Una ricerca condotta dall'Edith Cowan University (Ecu) in collaborazione con il Danish Cancer Research Institute (Dcri) ha analizzato l'associazione tra l'apporto di nitrati e nitriti, suddivisi per matrice di provenienza, e il rischio di insorgenza della demenza. Lo studio, pubblicato sulla rivista Alzheimer's & Dementia, ha seguito una coorte di oltre 54.000 adulti danesi per un periodo di 27 anni, evidenziando come la fonte alimentare di tali composti sia determinante per gli outcome neurologici.

 

Meccanismi biochimici e ruolo degli antiossidanti

I risultati indicano una divergenza significativa basata sull'origine del composto.

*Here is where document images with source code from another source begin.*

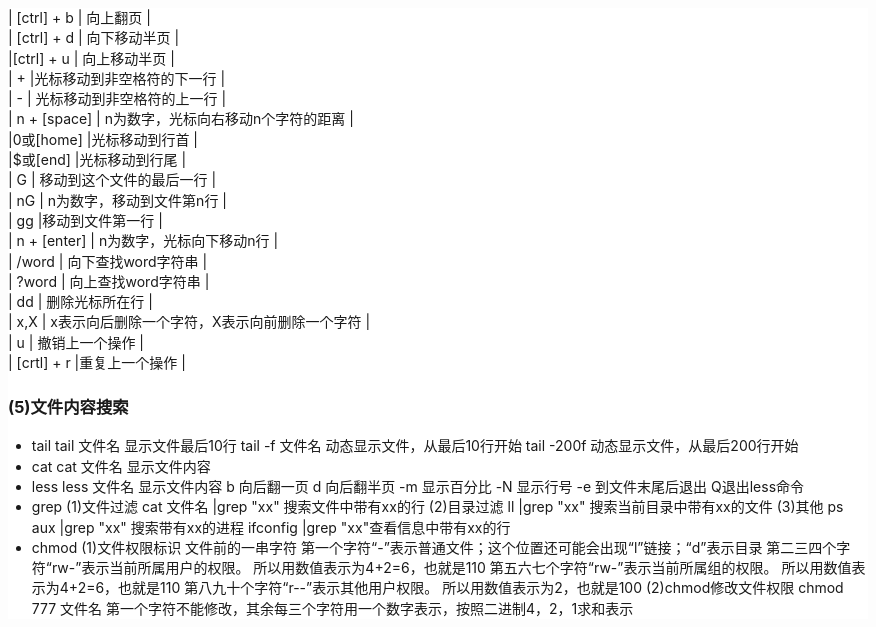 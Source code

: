 | [ctrl] + b      | 向上翻⻚    |  
| [ctrl] + d       | 向下移动半⻚      |  
|[ctrl] + u      | 向上移动半⻚     |  
| +        |光标移动到⾮空格符的下⼀⾏      |  
| -        | 光标移动到⾮空格符的上⼀⾏      |  
| n + [space]       | n为数字，光标向右移动n个字符的距离     |  
|0或[home]        |光标移动到⾏⾸      |  
|$或[end]      |光标移动到⾏尾     |  
| G     | 移动到这个⽂件的最后⼀⾏      |  
| nG        | n为数字，移动到⽂件第n⾏    |  
| gg       |移动到⽂件第⼀⾏     |  
| n + [enter]       | n为数字，光标向下移动n⾏    |  
| /word        | 向下查找word字符串     |  
| ?word       | 向上查找word字符串    |  
| dd         | 删除光标所在⾏    |  
| x,X       | x表示向后删除⼀个字符，X表示向前删除⼀个字符    |  
| u        | 撤销上⼀个操作     |  
| [crtl] + r        |重复上⼀个操作     |  

### (5)⽂件内容搜索
* tail
tail ⽂件名 显示⽂件最后10⾏
tail -f ⽂件名 动态显示⽂件，从最后10⾏开始
tail -200f 动态显示⽂件，从最后200⾏开始
* cat
cat ⽂件名 显示⽂件内容
* less
less ⽂件名 显示⽂件内容
b 向后翻⼀⻚
d 向后翻半⻚
-m 显示百分⽐
-N 显示⾏号
-e 到⽂件末尾后退出
Q退出less命令
* grep
(1)⽂件过滤
cat ⽂件名 |grep "xx" 搜索⽂件中带有xx的⾏
(2)⽬录过滤
ll |grep "xx" 搜索当前⽬录中带有xx的⽂件
(3)其他
ps aux |grep "xx" 搜索带有xx的进程
ifconfig |grep "xx"查看信息中带有xx的⾏
* chmod
(1)⽂件权限标识
⽂件前的⼀串字符
第⼀个字符“-”表示普通⽂件；这个位置还可能会出现“l”链接；“d”表示⽬录
第⼆三四个字符“rw-”表示当前所属⽤户的权限。 所以⽤数值表示为4+2=6，也就是110
第五六七个字符“rw-”表示当前所属组的权限。 所以⽤数值表示为4+2=6，也就是110
第⼋九⼗个字符“r--”表示其他⽤户权限。 所以⽤数值表示为2，也就是100
(2)chmod修改⽂件权限
chmod 777 ⽂件名 第⼀个字符不能修改，其余每三个字符⽤⼀个数字表示，按照⼆进制4，2，1求和表示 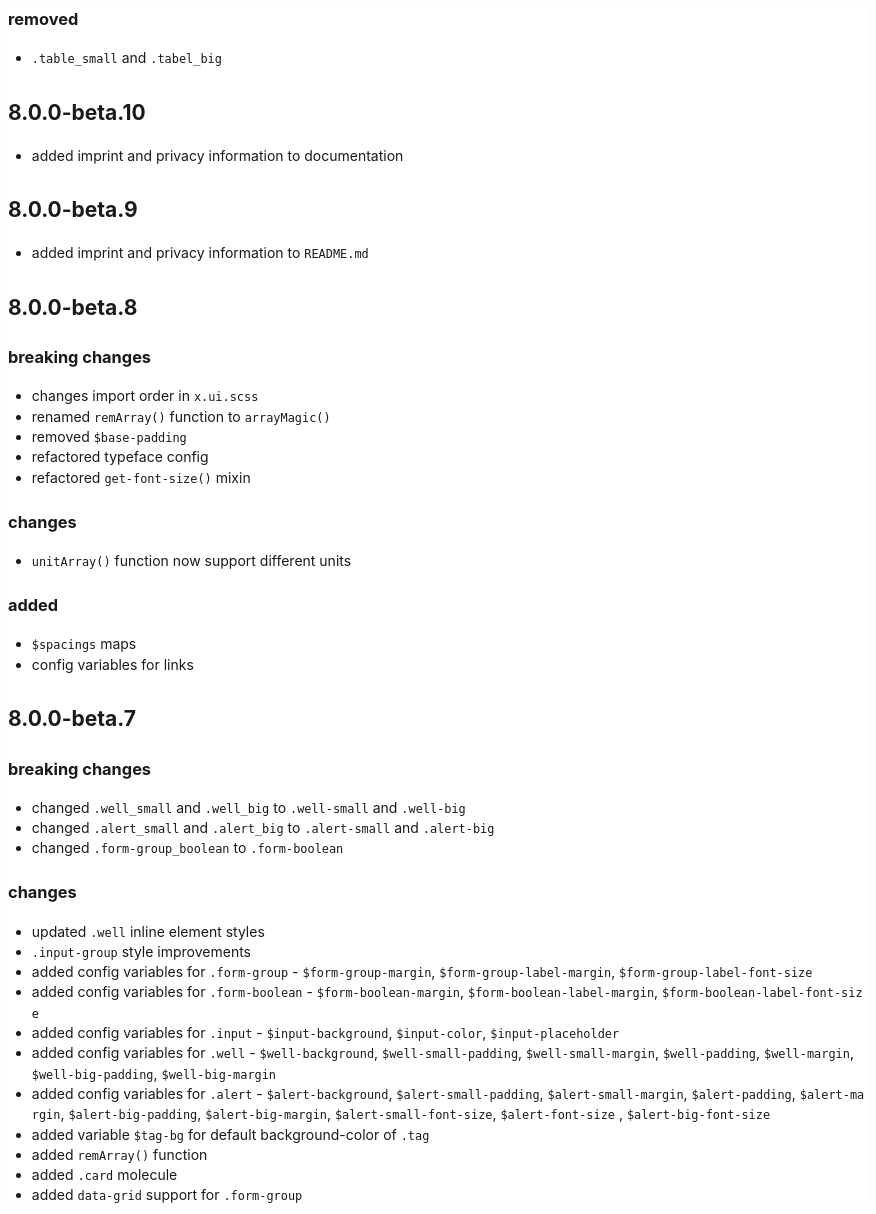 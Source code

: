 ### removed

- `.table_small` and `.tabel_big`

## 8.0.0-beta.10

- added imprint and privacy information to documentation

## 8.0.0-beta.9

- added imprint and privacy information to `README.md`

## 8.0.0-beta.8

### breaking changes

- changes import order in `x.ui.scss`
- renamed `remArray()` function to `arrayMagic()`
- removed `$base-padding`
- refactored typeface config
- refactored `get-font-size()` mixin

### changes

- `unitArray()` function now support different units

### added

- `$spacings` maps
- config variables for links

## 8.0.0-beta.7

### breaking changes

- changed `.well_small` and `.well_big` to `.well-small` and `.well-big`
- changed `.alert_small` and `.alert_big` to `.alert-small` and `.alert-big`
- changed `.form-group_boolean` to `.form-boolean`

### changes

- updated `.well` inline element styles
- `.input-group` style improvements
- added config variables for `.form-group` - `$form-group-margin`, `$form-group-label-margin`, `$form-group-label-font-size`
- added config variables for `.form-boolean` - `$form-boolean-margin`, `$form-boolean-label-margin`, `$form-boolean-label-font-size`
- added config variables for `.input` - `$input-background`, `$input-color`, `$input-placeholder`
- added config variables for `.well` - `$well-background`, `$well-small-padding`, `$well-small-margin`, `$well-padding`, `$well-margin`, `$well-big-padding`, `$well-big-margin`
- added config variables for `.alert` - `$alert-background`, `$alert-small-padding`, `$alert-small-margin`, `$alert-padding`, `$alert-margin`, `$alert-big-padding`, `$alert-big-margin`, `$alert-small-font-size`, `$alert-font-size` , `$alert-big-font-size`
- added variable `$tag-bg` for default background-color of `.tag`
- added `remArray()` function
- added `.card` molecule
- added `data-grid` support for `.form-group`
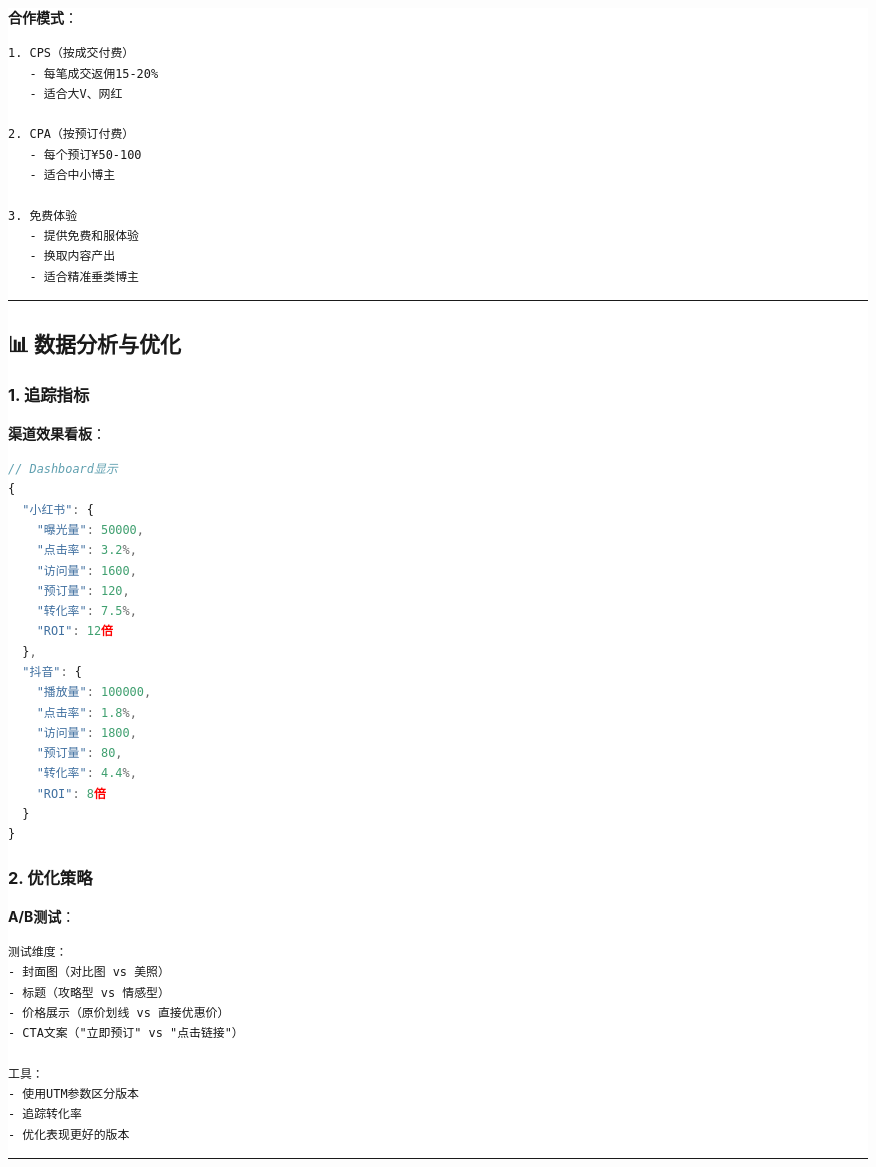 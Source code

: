 **合作模式**：
```
1. CPS（按成交付费）
   - 每笔成交返佣15-20%
   - 适合大V、网红

2. CPA（按预订付费）
   - 每个预订¥50-100
   - 适合中小博主

3. 免费体验
   - 提供免费和服体验
   - 换取内容产出
   - 适合精准垂类博主
```

---

## 📊 数据分析与优化

### 1. 追踪指标

**渠道效果看板**：
```typescript
// Dashboard显示
{
  "小红书": {
    "曝光量": 50000,
    "点击率": 3.2%,
    "访问量": 1600,
    "预订量": 120,
    "转化率": 7.5%,
    "ROI": 12倍
  },
  "抖音": {
    "播放量": 100000,
    "点击率": 1.8%,
    "访问量": 1800,
    "预订量": 80,
    "转化率": 4.4%,
    "ROI": 8倍
  }
}
```

### 2. 优化策略

**A/B测试**：
```
测试维度：
- 封面图（对比图 vs 美照）
- 标题（攻略型 vs 情感型）
- 价格展示（原价划线 vs 直接优惠价）
- CTA文案（"立即预订" vs "点击链接"）

工具：
- 使用UTM参数区分版本
- 追踪转化率
- 优化表现更好的版本
```

--- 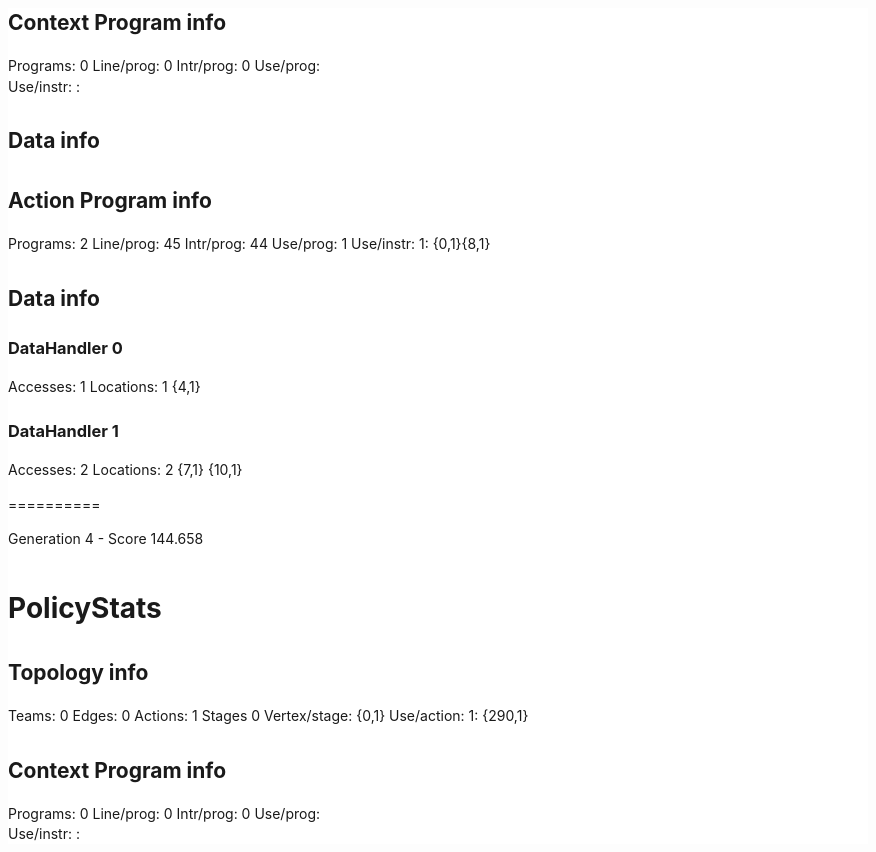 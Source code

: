 ## Context Program info
Programs:	0
Line/prog:	0
Intr/prog:	0
Use/prog:	
Use/instr:	: 

## Data info



## Action Program info
Programs:	2
Line/prog:	45
Intr/prog:	44
Use/prog:	1
Use/instr:	1: {0,1}{8,1}

## Data info

### DataHandler 0
Accesses:	1
Locations:	1
{4,1} 

### DataHandler 1
Accesses:	2
Locations:	2
{7,1} {10,1} 



==========

Generation 4 - Score 144.658

# PolicyStats
## Topology info
Teams:		0
Edges:		0
Actions:	1
Stages		0
Vertex/stage:	{0,1} 
Use/action:	1: {290,1} 

## Context Program info
Programs:	0
Line/prog:	0
Intr/prog:	0
Use/prog:	
Use/instr:	: 
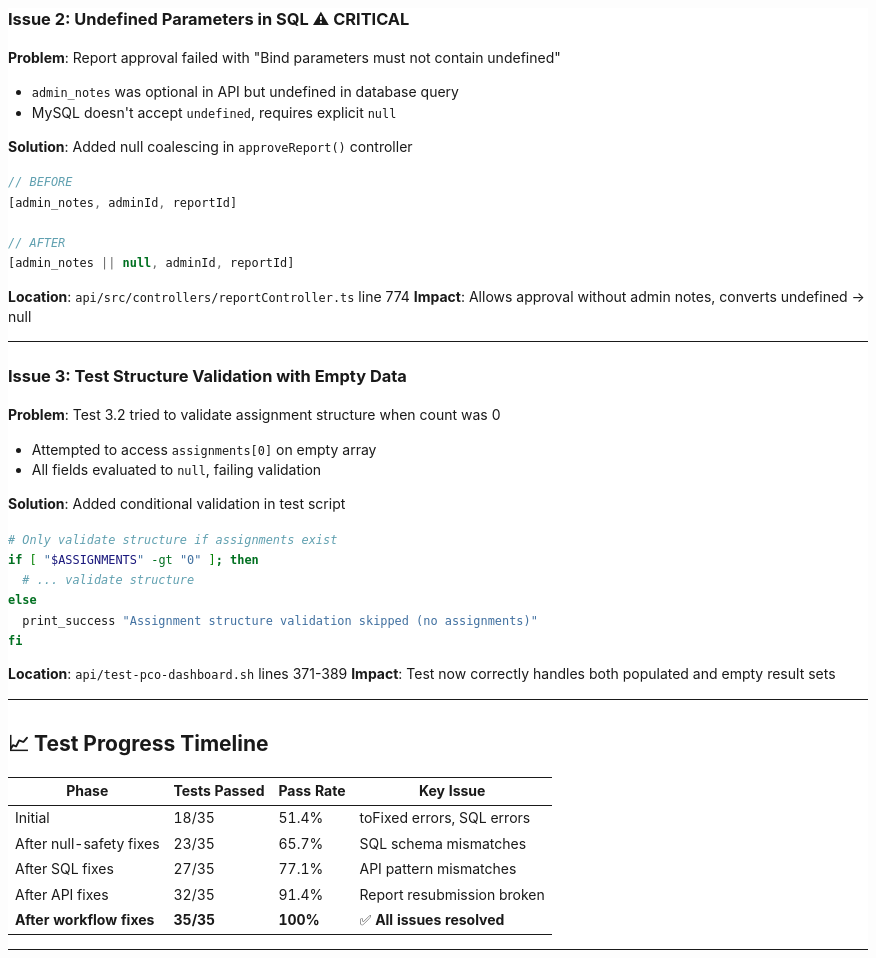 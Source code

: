 
### Issue 2: Undefined Parameters in SQL ⚠️ CRITICAL
**Problem**: Report approval failed with "Bind parameters must not contain undefined"
- `admin_notes` was optional in API but undefined in database query
- MySQL doesn't accept `undefined`, requires explicit `null`

**Solution**: Added null coalescing in `approveReport()` controller
```typescript
// BEFORE
[admin_notes, adminId, reportId]

// AFTER
[admin_notes || null, adminId, reportId]
```

**Location**: `api/src/controllers/reportController.ts` line 774
**Impact**: Allows approval without admin notes, converts undefined → null

---

### Issue 3: Test Structure Validation with Empty Data
**Problem**: Test 3.2 tried to validate assignment structure when count was 0
- Attempted to access `assignments[0]` on empty array
- All fields evaluated to `null`, failing validation

**Solution**: Added conditional validation in test script
```bash
# Only validate structure if assignments exist
if [ "$ASSIGNMENTS" -gt "0" ]; then
  # ... validate structure
else
  print_success "Assignment structure validation skipped (no assignments)"
fi
```

**Location**: `api/test-pco-dashboard.sh` lines 371-389
**Impact**: Test now correctly handles both populated and empty result sets

---

## 📈 Test Progress Timeline

| Phase | Tests Passed | Pass Rate | Key Issue |
|-------|--------------|-----------|-----------|
| Initial | 18/35 | 51.4% | toFixed errors, SQL errors |
| After null-safety fixes | 23/35 | 65.7% | SQL schema mismatches |
| After SQL fixes | 27/35 | 77.1% | API pattern mismatches |
| After API fixes | 32/35 | 91.4% | Report resubmission broken |
| **After workflow fixes** | **35/35** | **100%** | ✅ **All issues resolved** |

--- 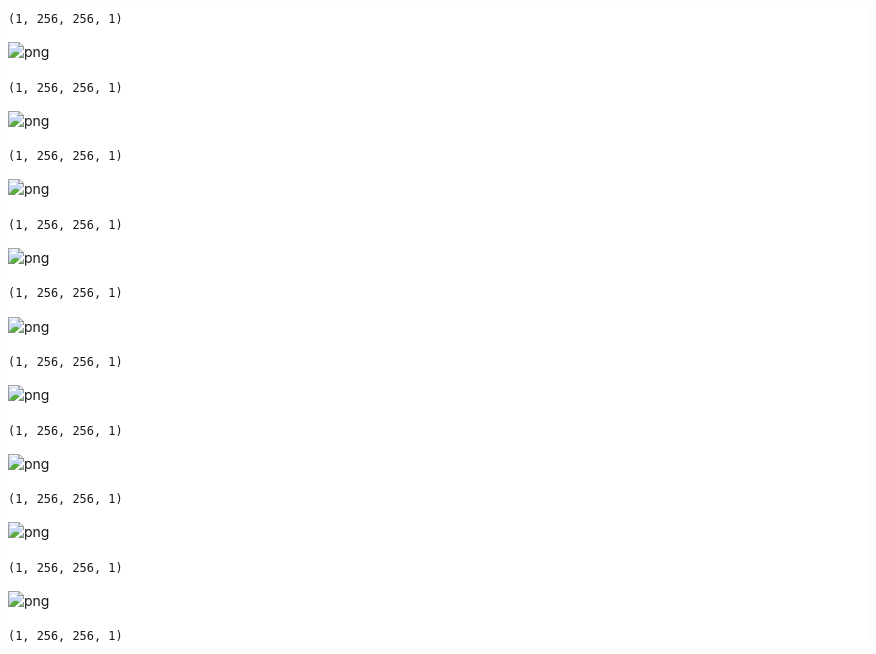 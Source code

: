 
    (1, 256, 256, 1)
    


![png](output_2_843.png)


    (1, 256, 256, 1)
    


![png](output_2_845.png)


    (1, 256, 256, 1)
    


![png](output_2_847.png)


    (1, 256, 256, 1)
    


![png](output_2_849.png)


    (1, 256, 256, 1)
    


![png](output_2_851.png)


    (1, 256, 256, 1)
    


![png](output_2_853.png)


    (1, 256, 256, 1)
    


![png](output_2_855.png)


    (1, 256, 256, 1)
    


![png](output_2_857.png)


    (1, 256, 256, 1)
    


![png](output_2_859.png)


    (1, 256, 256, 1)
    

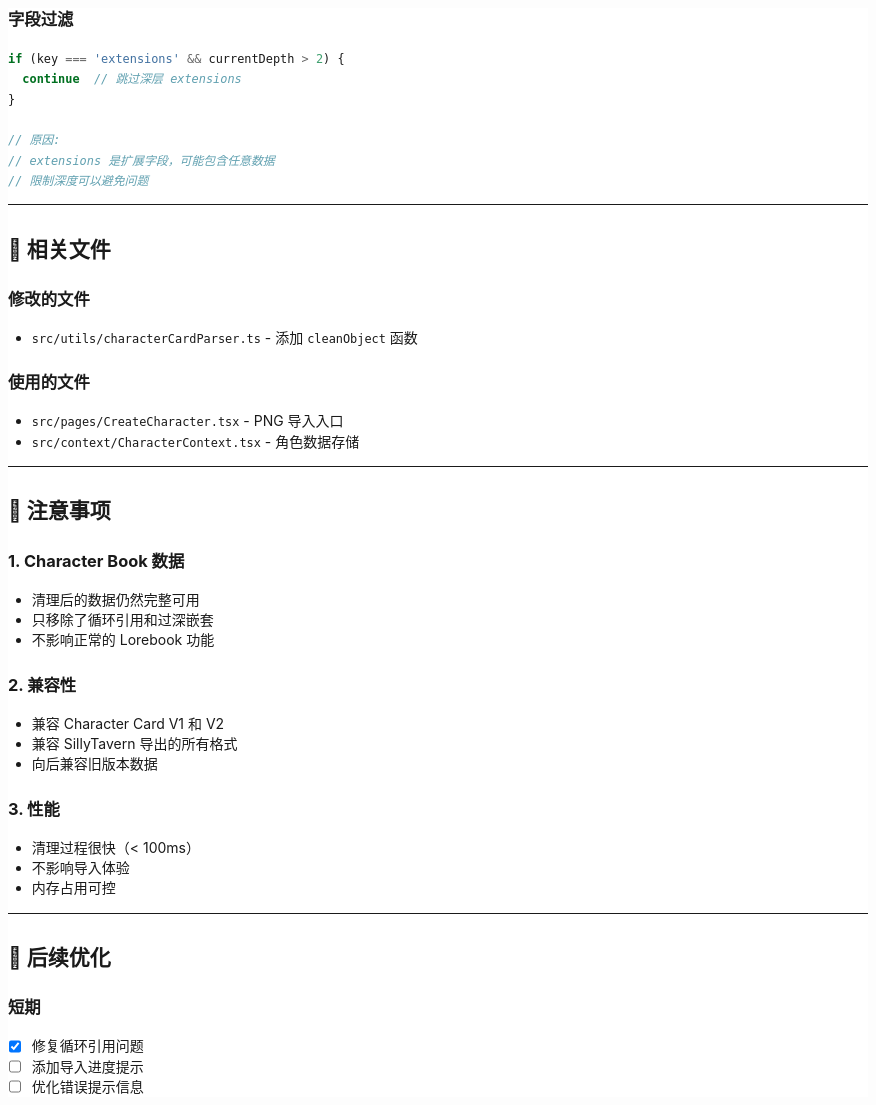 ### 字段过滤
```typescript
if (key === 'extensions' && currentDepth > 2) {
  continue  // 跳过深层 extensions
}

// 原因:
// extensions 是扩展字段，可能包含任意数据
// 限制深度可以避免问题
```

---

## 🔧 相关文件

### 修改的文件
- `src/utils/characterCardParser.ts` - 添加 `cleanObject` 函数

### 使用的文件
- `src/pages/CreateCharacter.tsx` - PNG 导入入口
- `src/context/CharacterContext.tsx` - 角色数据存储

---

## 📝 注意事项

### 1. Character Book 数据
- 清理后的数据仍然完整可用
- 只移除了循环引用和过深嵌套
- 不影响正常的 Lorebook 功能

### 2. 兼容性
- 兼容 Character Card V1 和 V2
- 兼容 SillyTavern 导出的所有格式
- 向后兼容旧版本数据

### 3. 性能
- 清理过程很快（< 100ms）
- 不影响导入体验
- 内存占用可控

---

## 🚀 后续优化

### 短期
- [x] 修复循环引用问题
- [ ] 添加导入进度提示
- [ ] 优化错误提示信息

Fonte Vegetale: un elevato consumo di nitrati derivanti dalle verdure è associato a una riduzione del rischio di demenza. Questo effetto protettivo è attribuito alla conversione dei nitrati in ossido nitrico, un mediatore fondamentale per la salute vascolare. La presenza concomitante di vitamine e antiossidanti nei vegetali agisce come fattore inibitorio, impedendo ai nitrati di formare N-nitrosammine, composti cancerogeni e potenzialmente neurotossici.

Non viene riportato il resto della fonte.